# Fabric stores



## paintlady (May 10, 2007)

They recently closed the only two fabrics stores within two hours of me - Hancock fabrics. Now I am left to fend for fabrics at Walmart and the local one is talking about getting rid of their fabric department. Is anyone else seeing this trend - seeing true fabric stores close? I don't want to buy it online as you really can't see what the true quality of the fabric is online.


----------



## vickiesmom (Feb 25, 2005)

Hancocks is closing? wow...I had no idea. My niece had told me that the one near her had closed, but I just thought it was that one store. I buy my fabric from Joann's.


----------



## AngieM2 (May 10, 2002)

Some Hancocks (about 150) of them are closing. Somewhere in C&C I had posted a list of them.

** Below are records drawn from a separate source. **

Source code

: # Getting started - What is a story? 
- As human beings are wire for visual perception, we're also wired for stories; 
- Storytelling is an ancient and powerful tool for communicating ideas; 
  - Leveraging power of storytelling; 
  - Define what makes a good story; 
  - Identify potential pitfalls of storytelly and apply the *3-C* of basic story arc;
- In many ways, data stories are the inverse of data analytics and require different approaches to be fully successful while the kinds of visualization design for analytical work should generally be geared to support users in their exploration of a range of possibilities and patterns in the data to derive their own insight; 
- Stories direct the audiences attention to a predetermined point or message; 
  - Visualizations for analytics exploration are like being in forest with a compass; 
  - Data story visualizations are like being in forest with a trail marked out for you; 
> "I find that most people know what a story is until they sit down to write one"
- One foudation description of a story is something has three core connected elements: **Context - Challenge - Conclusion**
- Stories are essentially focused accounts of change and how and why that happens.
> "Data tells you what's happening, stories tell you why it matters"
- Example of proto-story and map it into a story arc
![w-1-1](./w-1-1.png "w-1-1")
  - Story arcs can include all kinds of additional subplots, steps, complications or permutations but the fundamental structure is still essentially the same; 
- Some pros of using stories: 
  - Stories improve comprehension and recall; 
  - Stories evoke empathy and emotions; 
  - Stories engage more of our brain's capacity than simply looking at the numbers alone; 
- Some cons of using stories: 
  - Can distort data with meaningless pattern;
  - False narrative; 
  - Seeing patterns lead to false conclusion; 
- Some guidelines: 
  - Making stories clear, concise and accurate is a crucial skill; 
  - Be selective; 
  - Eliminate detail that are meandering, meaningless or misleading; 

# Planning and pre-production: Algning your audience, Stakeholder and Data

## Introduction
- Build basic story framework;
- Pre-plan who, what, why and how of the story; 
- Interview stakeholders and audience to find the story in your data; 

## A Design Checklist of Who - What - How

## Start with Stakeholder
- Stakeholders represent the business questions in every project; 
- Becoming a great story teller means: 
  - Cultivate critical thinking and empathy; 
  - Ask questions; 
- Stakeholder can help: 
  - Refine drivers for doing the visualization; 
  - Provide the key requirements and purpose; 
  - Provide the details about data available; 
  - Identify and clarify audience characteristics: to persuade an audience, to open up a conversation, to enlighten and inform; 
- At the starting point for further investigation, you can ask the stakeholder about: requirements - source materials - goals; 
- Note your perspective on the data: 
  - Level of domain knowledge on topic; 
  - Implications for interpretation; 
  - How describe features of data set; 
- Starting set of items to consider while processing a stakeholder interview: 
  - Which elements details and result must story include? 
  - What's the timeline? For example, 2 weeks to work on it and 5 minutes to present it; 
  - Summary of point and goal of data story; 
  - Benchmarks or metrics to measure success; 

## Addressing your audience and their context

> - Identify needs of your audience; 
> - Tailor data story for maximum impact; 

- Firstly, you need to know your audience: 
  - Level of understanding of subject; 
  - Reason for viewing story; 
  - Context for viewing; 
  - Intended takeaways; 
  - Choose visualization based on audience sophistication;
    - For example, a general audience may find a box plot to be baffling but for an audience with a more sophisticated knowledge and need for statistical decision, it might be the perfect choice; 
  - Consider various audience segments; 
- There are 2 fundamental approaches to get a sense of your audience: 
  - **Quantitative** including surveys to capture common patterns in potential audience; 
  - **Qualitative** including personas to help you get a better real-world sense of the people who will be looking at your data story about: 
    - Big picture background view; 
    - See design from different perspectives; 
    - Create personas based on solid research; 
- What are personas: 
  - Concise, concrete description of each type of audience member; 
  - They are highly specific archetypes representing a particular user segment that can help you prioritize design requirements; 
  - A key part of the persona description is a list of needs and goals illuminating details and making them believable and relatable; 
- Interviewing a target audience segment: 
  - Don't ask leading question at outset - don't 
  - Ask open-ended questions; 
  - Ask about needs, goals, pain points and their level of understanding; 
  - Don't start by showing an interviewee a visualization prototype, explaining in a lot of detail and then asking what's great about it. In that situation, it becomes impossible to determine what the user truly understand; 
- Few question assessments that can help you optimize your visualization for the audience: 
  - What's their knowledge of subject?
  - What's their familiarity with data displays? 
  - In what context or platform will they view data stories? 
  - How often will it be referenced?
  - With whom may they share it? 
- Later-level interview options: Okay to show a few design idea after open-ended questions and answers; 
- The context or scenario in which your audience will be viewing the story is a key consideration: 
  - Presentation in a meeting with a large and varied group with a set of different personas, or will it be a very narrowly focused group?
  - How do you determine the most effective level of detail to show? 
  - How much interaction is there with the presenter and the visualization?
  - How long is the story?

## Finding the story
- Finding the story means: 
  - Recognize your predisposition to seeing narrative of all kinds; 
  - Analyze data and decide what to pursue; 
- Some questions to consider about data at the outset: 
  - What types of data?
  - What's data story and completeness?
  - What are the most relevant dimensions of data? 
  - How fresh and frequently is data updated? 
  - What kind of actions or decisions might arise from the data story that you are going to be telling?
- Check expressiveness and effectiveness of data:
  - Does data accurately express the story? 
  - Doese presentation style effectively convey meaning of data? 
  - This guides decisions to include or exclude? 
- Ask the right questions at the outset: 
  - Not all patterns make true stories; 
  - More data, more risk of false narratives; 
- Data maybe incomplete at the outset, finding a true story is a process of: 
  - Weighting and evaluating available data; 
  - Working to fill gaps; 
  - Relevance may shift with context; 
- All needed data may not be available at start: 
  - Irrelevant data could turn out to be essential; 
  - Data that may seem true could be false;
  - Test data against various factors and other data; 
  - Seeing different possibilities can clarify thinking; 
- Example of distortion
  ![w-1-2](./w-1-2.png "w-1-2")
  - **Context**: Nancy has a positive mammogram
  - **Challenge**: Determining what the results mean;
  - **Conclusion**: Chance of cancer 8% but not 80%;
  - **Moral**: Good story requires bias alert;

Maybe I can find that list sometime today and put on this thread.

Angie


----------



## Ardie/WI (May 10, 2002)

There are some good on-line stores. I remember that there was a thread about that awhile back and everyone posted the good ones.


----------



## Country Lady (Oct 2, 2003)

I would like to hear everyone's experience with ordering online. Were you ok with the Price? Very seldom have I ever bought anything in fabric stores at full price, almost always marked down fabric. Was it what you thought it would be? Did colors turn out to be what you thought it would be? Your opinions, please. It looks like it's coming to online fabric shopping only.


----------



## AngieM2 (May 10, 2002)

I've use two or three fabric online shops. The fabric has been very good and the colors better than my screen could show, but very close.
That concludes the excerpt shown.